Agar Siswa Tidak Tertipu Hoaks, Ini yang Diajarkan di Singapura
Sudah dibaca 273 kali

Agar tidak termakan hoaks, siswa perlu memiliki keterampilan membedakan informasi secara sistematis. Guru berperan penting dalam hal ini.
Arus informasi yang deras mengguyur media sosial disusupi banyak sekali informasi keliru alias hoaks. Informasi itu tak selalu 100% palsu atau bohong. Sering hoaks dicampur dengan berita faktual sehingga orang sulit menyortir kadar kebenarannya. Apalagi jika ucapan tokoh, ahli, atau ulama turut dikutip, kita jadi agak sulit untuk tidak memercayainya.
Lalu bagaimana mengenali hoaks dan terhindar dari dampak negatifnya? Ada baiknya kita belajar dari Singapura. Di Singapura, anak-anak dibekali kemampuan mengenali hoaks sejak usia dini.
Dalam sebuah gelar wicara yang diadakan oleh Kementerian Pendidikan, Kebudayaan, Riset, dan Teknologi di Jakarta, Sabtu (12/10/2024), Dr. Willy A. Ranindya, dosen National Institute of Education, Nanyang Technological University, Singapura, mengatakan keterampilan mengenali dan menyikapi hoaks di sekolah Singapura diramu dengan akronim SURE: Source, Understand, Research, Evaluate.
Source
Hal pertama yang harus diketahui dari sebuah informasi adalah asal atau sumber informasi tersebut. Apakah informasi yang diterima berasal dari sumber resmi? Siapa pengirimnya? Apakah dapat dipercaya?
Siswa diberi tahu cara mudah mengetahui sumber resmi, yaitu dengan mengaitkan konten dengan lembaga yang berwenang. Misalnya informasi tentang kesehatan dan dunia medis. Lembaga yang berwenang mengeluarkan informasi tersebut adalah kementerian kesehatan, organisasi profesi kedokteran, atau rumah sakit.
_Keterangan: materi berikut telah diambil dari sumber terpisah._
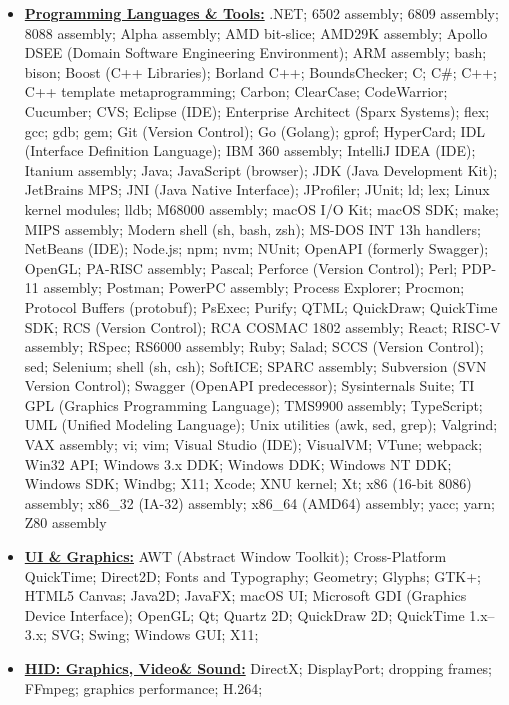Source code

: \documentclass[letterpaper,11pt]{article}
\begin{document}
{\begin{itemize}[leftmargin=0.1in, label={}, itemsep=0pt, parsep=0pt, topsep=0pt, partopsep=0pt]
\item
\textbf{\underline{Programming Languages \& Tools:}}  \hspace{0pt}
.NET;
6502 assembly;
6809 assembly;
8088 assembly;
Alpha assembly;
AMD bit-slice;
AMD29K assembly;
Apollo DSEE (Domain Software Engineering Environment);
ARM assembly;
bash;
bison;
Boost (C++ Libraries);
Borland C++;
BoundsChecker;
C;
C\#;
C++;
C++ template metaprogramming;
Carbon;
ClearCase;
CodeWarrior;
Cucumber;
CVS;
Eclipse (IDE);
Enterprise Architect (Sparx Systems);
flex;
gcc;
gdb;
gem;
Git (Version Control);
Go (Golang);
gprof;
HyperCard;
IDL (Interface Definition Language);
IBM 360 assembly;
IntelliJ IDEA (IDE);
Itanium assembly;
Java;
JavaScript (browser);
JDK (Java Development Kit);
JetBrains MPS;
JNI (Java Native Interface);
JProfiler;
JUnit;
ld;
lex;
Linux kernel modules;
lldb;
M68000 assembly;
macOS I/O Kit;
macOS SDK;
make;
MIPS assembly;
Modern shell (sh, bash, zsh);
MS-DOS INT 13h handlers;
NetBeans (IDE);
Node.js;
npm;
nvm;
NUnit;
OpenAPI (formerly Swagger);
OpenGL;
PA-RISC assembly;
Pascal;
Perforce (Version Control);
Perl;
PDP-11 assembly;
Postman;
PowerPC assembly;
Process Explorer;
Procmon;
Protocol Buffers (protobuf);
PsExec;
Purify;
QTML;
QuickDraw;
QuickTime SDK;
RCS (Version Control);
RCA COSMAC 1802 assembly;
React;
RISC-V assembly;
RSpec;
RS6000 assembly;
Ruby;
Salad;
SCCS (Version Control);
sed;
Selenium;
shell (sh, csh);
SoftICE;
SPARC assembly;
Subversion (SVN Version Control);
Swagger (OpenAPI predecessor);
Sysinternals Suite;
TI GPL (Graphics Programming Language);
TMS9900 assembly;
TypeScript;
UML (Unified Modeling Language);
Unix utilities (awk, sed, grep);
Valgrind;
VAX assembly;
vi;
vim;
Visual Studio (IDE);
VisualVM;
VTune;
webpack;
Win32 API;
Windows 3.x DDK;
Windows DDK;
Windows NT DDK;
Windows SDK;
Windbg;
X11;
Xcode;
XNU kernel;
Xt;
x86 (16-bit 8086) assembly;
x86\_32 (IA-32) assembly;
x86\_64 (AMD64) assembly;
yacc;
yarn;
Z80 assembly
\item
\textbf{\underline{UI \& Graphics:}} \hspace{0pt}
AWT (Abstract Window Toolkit);
Cross-Platform QuickTime;
Direct2D;
Fonts and Typography;
Geometry;
Glyphs;
GTK+;
HTML5 Canvas;
Java2D;
JavaFX;
macOS UI;
Microsoft GDI (Graphics Device Interface);
OpenGL;
Qt;
Quartz 2D;
QuickDraw 2D;
QuickTime 1.x--3.x;
SVG;
Swing;
Windows GUI;
X11;
\item
\textbf{\underline{HID: Graphics, Video\& Sound:}} \hspace{0pt}
DirectX;
DisplayPort;
dropping frames;
FFmpeg;
graphics performance;
H.264;

\end{itemize}}
\end{document}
Minimal dokter spesialis.
Jika sumber informasi tidak diketahui, atau berasal dari pihak yang kredibilitasnya diragukan, jangan memercayai informasi itu. Lebih baik baca informasi lain dari sumber terpercaya daripada membaca informasi yang tak jelas asal-usulnya. Menghabiskan waktu saja.
Understand
Sesudah memastikan infomasi berasal dari sumber resmi dan terpercaya, langkah berikutnya adalah memahami informasi tersebut. Apakah informasi yang disampaikan didukung oleh argumen dan fakta yang akurat? Kita akan lebih mudah percaya jika suatu informasi didukung oleh fakta dan data, atau berasal dari sumber yang kredibel.
Sering ditemui informasi hanya menyajikan peristiwa faktual yang kemudian ditambahkan dengan opini penyebarnya. Opini tersebut tentu sangat subjektif dan dari satu sudut pandang. Meskipun percaya pada peristiwa faktual yang disebarkan, kita tidak bisa serta merta memercayai opini yang menyertainya. Sebab, opini selalu mewakili kepentingan pihak tertentu, setidaknya untuk memengaruhi orang lain untuk menyetujui pandangannya. Jika tidak dipahami secara benar dan langsung percaya begitu saja, dengan mudah persepsi kita diarahkan oleh orang lain untuk menyetujui atau mendukung agenda tertentu.
Research
Salah satu cara untuk memahami peristiwa dan opini tertentu secara utuh adalah dengan mencari pembandingnya. Jika didukung oleh 2 atau 3 orang lain, bisa jadi informasi dan opini itu benar. Jika tak ada informasi pendukungnya, kita boleh meragukan informasi yang dibungkus opini itu.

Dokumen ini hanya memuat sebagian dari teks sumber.